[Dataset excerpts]
++++++++++

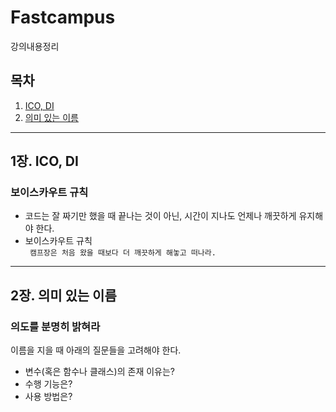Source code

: # Fastcampus
강의내용정리

## 목차

1. [ICO, DI](#1장.-ICO,-DI)
2. [의미 있는 이름](#2장.-의미-있는-이름)

  

---

## 1장. ICO, DI

### 보이스카우트 규칙

* 코드는 잘 짜기만 했을 때 끝나는 것이 아닌, 시간이 지나도 언제나 깨끗하게 유지해야 한다.
* 보이스카우트 규칙  
  ` 캠프장은 처음 왔을 때보다 더 깨끗하게 해놓고 떠나라.`

---

## 2장. 의미 있는 이름

### 의도를 분명히 밝혀라

이름을 지을 때 아래의 질문들을 고려해야 한다.

* 변수(혹은 함수나 클래스)의 존재 이유는?
* 수행 기능은?
* 사용 방법은?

++++++++++

== DESCRIPTION OF THE TASK ==
Both ends included, copy word for word the lines from the top of the entries above through the line with "## 2장. 의미 있는 이름". No pictures.

== RESPONSE FOR THIS EXERCISE ==
Source code

: # Fastcampus
강의내용정리

## 목차

1. [ICO, DI](#1장.-ICO,-DI)
2. [의미 있는 이름](#2장.-의미-있는-이름)

  

---

## 1장. ICO, DI

### 보이스카우트 규칙

* 코드는 잘 짜기만 했을 때 끝나는 것이 아닌, 시간이 지나도 언제나 깨끗하게 유지해야 한다.
* 보이스카우트 규칙  
  ` 캠프장은 처음 왔을 때보다 더 깨끗하게 해놓고 떠나라.`

---

## 2장. 의미 있는 이름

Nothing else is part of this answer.